Help for the command-line tools¶
The chemfp command-line tools are:
- fpcat - merge multiple fingerprint files into one
- ob2fps - use Open Babel to generate fingerprints
- oe2fps - use OEChem/OEGraphSim to generate fingerprints
- rdkit2fps - use RDKit to generate fingerprints
- sdf2fps - extract fingerprints from an SD file
- simsearch - search a fingerprint file for similar fingerprints
fpcat command-line options¶
The following comes from fpcat --help
:
usage: fpcat [-h] [--in FORMAT] [--merge] [-o FILENAME] [--out FORMAT]
[--reorder] [--preserve-order] [--alignment N]
[--show-progress] [--max-spool-size SIZE] [--tmpdir DIRNAME]
[--version]
[filename [filename ...]]
Combine multiple fingerprint files into a single file.
positional arguments:
filename input fingerprint filenames (default: use stdin)
optional arguments:
-h, --help show this help message and exit
--in FORMAT input fingerprint format. One of fps, fps.gz, or fpb.
(default guesses from filename or is fps)
--merge assume the input fingerprint files are in popcount
order and do a merge sort
-o FILENAME, --output FILENAME
save the fingerprints to FILENAME (default=stdout)
--out FORMAT output fingerprint format. One of fps, fps.gz, or fpb.
(default guesses from output filename, or is 'fps')
--reorder reorder the output fingerprints by popcount (default
for FPB output)
--preserve-order save the output fingerprints in the same order as the
input (default for FPS output)
--alignment N alignment size when saving a FPB file (default=8)
--show-progress show progress
--max-spool-size SIZE
use temporary files for extra storage space for huge
FPB files (default uses RAM)
--tmpdir DIRNAME directory for the temporary files (default uses the
system temp directory)
--version show program's version number and exit
Examples:
fpcat can be used to convert between FPS and FPB formats. This is
handy if you want to see what's inside of an FPB file:
fpcat fingerprints.fpb
You can use also use fpcat to make an FPB file from an FPS file:
fpcat fingerprints.fps -o fingerprints.fpb
You might have generated a set of FPS file which you want to merge
into a single FPB. (For example, you might have used GNU parallel to
generate FPS files for each of the PubChem files, which you want to
merge into a single file.):
fpcat Compound_*.fps -o pubchem.fpb
By default the FPB format sorts the fingerprints by popcount. (Use
--preserve-order if you really want to preserve the input order.) The
sort overhead for PubChem uses about 10 GB of RAM. If you don't have
that much memory then ask fpcat to use less memory:
fpcat --max-spool-size 1GB Compound_*.fps -o pubchem.fpb
This will use about 2 GB of RAM and the --tmpdir for the rest. (Yes,
it would be nice if I could get those two memory size numbers to
match.)
The --merge option is experimental. Use it if the input fingerprints
are in popcount order, because sorted output is a simple merge sort of
the individual sorted inputs. However, this option opens all input
files at the same time, which may exceed your resource limit on file
descriptors. The current implementation also requires a lot of disk
seeks so is slow for many files.
ob2fps command-line options¶
The following comes from ob2fps --help
:
usage: ob2fps [-h]
[--FP2 | --FP3 | --FP4 | --MACCS | --substruct | --rdmaccs | --rdmaccs/1]
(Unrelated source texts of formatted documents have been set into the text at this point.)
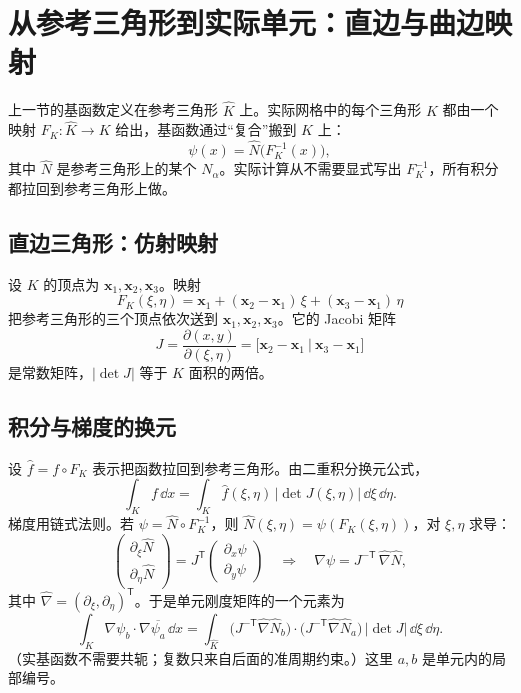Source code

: \documentclass[11pt,a4paper,fontset=fandol]{ctexart}
\begin{document}
\section{从参考三角形到实际单元：直边与曲边映射}
\label{sec:mapping}

上一节的基函数定义在参考三角形 $\widehat K$ 上。实际网格中的每个三角形 $K$ 都由一个映射 $F_K:\widehat K\to K$ 给出，基函数通过“复合”搬到 $K$ 上：
\[
\psi(x)=\widehat N\bigl(F_K^{-1}(x)\bigr),
\]
其中 $\widehat N$ 是参考三角形上的某个 $N_\alpha$。实际计算从不需要显式写出 $F_K^{-1}$，所有积分都拉回到参考三角形上做。

\subsection{直边三角形：仿射映射}

设 $K$ 的顶点为 $\bm x_1,\bm x_2,\bm x_3$。映射
\[
F_K(\xi,\eta)=\bm x_1+(\bm x_2-\bm x_1)\,\xi+(\bm x_3-\bm x_1)\,\eta
\]
把参考三角形的三个顶点依次送到 $\bm x_1,\bm x_2,\bm x_3$。它的 Jacobi 矩阵
\[
J=\frac{\partial(x,y)}{\partial(\xi,\eta)}=\bigl[\bm x_2-\bm x_1\ \big|\ \bm x_3-\bm x_1\bigr]
\]
是常数矩阵，$|\det J|$ 等于 $K$ 面积的两倍。

\subsection{积分与梯度的换元}

设 $\widehat f=f\circ F_K$ 表示把函数拉回到参考三角形。由二重积分换元公式，
\begin{equation}
\label{eq:change-var}
\int_K f\,\dd x=\int_{\widehat K}\widehat f(\xi,\eta)\,|\det J(\xi,\eta)|\,\dd\xi\,\dd\eta .
\end{equation}
梯度用链式法则。若 $\psi=\widehat N\circ F_K^{-1}$，则 $\widehat N(\xi,\eta)=\psi(F_K(\xi,\eta))$，对 $\xi,\eta$ 求导：
\[
\begin{pmatrix}\partial_\xi\widehat N\\ \partial_\eta\widehat N\end{pmatrix}
=J^{\mathsf T}\begin{pmatrix}\partial_x\psi\\ \partial_y\psi\end{pmatrix}
\quad\Longrightarrow\quad
\nabla\psi=J^{-\mathsf T}\,\widehat\nabla\widehat N ,
\]
其中 $\widehat\nabla=(\partial_\xi,\partial_\eta)^{\mathsf T}$。于是单元刚度矩阵的一个元素为
\begin{equation}
\label{eq:local-K}
\int_K\nabla\psi_b\cdot\nabla\overline{\psi_a}\,\dd x
=\int_{\widehat K}\bigl(J^{-\mathsf T}\widehat\nabla\widehat N_b\bigr)\cdot\bigl(J^{-\mathsf T}\widehat\nabla\widehat N_a\bigr)\,|\det J|\,\dd\xi\,\dd\eta .
\end{equation}
（实基函数不需要共轭；复数只来自后面的准周期约束。）这里 $a,b$ 是单元内的局部编号。
\end{document}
[--id-tag NAME] [--in FORMAT] [-o FILENAME] [--out FORMAT]
[--errors {strict,report,ignore}] [-R NAME=VALUE]
[--delimiter {tab,whitespace,to-eol,space}] [--has-header]
[--version]
[filenames [filenames ...]]
Generate FPS or FPB fingerprints from a structure file using OpenBabel
positional arguments:
filenames input structure files (default is stdin)
optional arguments:
-h, --help show this help message and exit
--FP2 linear fragments up to 7 atoms
--FP3 SMARTS patterns specified in the file patterns.txt
--FP4 SMARTS patterns specified in the file
SMARTS_InteLigand.txt
--MACCS Open Babel's implementation of the MACCS 166 keys
--substruct ChemFP substructure fingerprints
--rdmaccs, --rdmaccs/2
166 bit RDKit/MACCS fingerprints (version 2)
--rdmaccs/1 use the version 1 definition for --rdmaccs
--id-tag NAME tag name containing the record id (SD files only)
--in FORMAT input structure format (default autodetects from the
filename extension)
-o FILENAME, --output FILENAME
save the fingerprints to FILENAME (default=stdout)
--out FORMAT output structure format (default guesses from output
filename, or is 'fps')
--errors {strict,report,ignore}
how should structure parse errors be handled?
(default=ignore)
-R NAME=VALUE specify a reader argument
--delimiter {tab,whitespace,to-eol,space}
delimiter style for SMILES and InChI files. Alias for
'-R delimiter=VALUE'.
--has-header Skip the first line of a SMILES or InChI file Aliase
for '-R has_header=1'
--version show program's version number and exit
By default the Open Babel structure reader determines the file format
and compression type based on the filename extension. Unknown
filename extensions are treated as a uncompressed SMILES files.
If the data comes from stdin, or the guess based on extension name is
wrong, then use "--in FORMAT" option to change the default input format.
For examples:
--in smi
--in sdf.gz
The most commmon format names are :
File Type Valid FORMAT names
--------- ------------------
SMILES smi, can, usm - append ".gz" for gzip'ed files
InChI inchi - append ".gz" for gzip'ed files
SDF (native) sdf - gzip compression is handled automatically
SDF (chemfp) sdf - append ".gz" suffix for gzip'ed files
MOL2 mol2 - gzip compression is handled automatically
PDB pdb - " " " " "
MacroModel mmod - " " " " "
For a full list of formats, see http://openbabel.org/wiki/List_of_extensions .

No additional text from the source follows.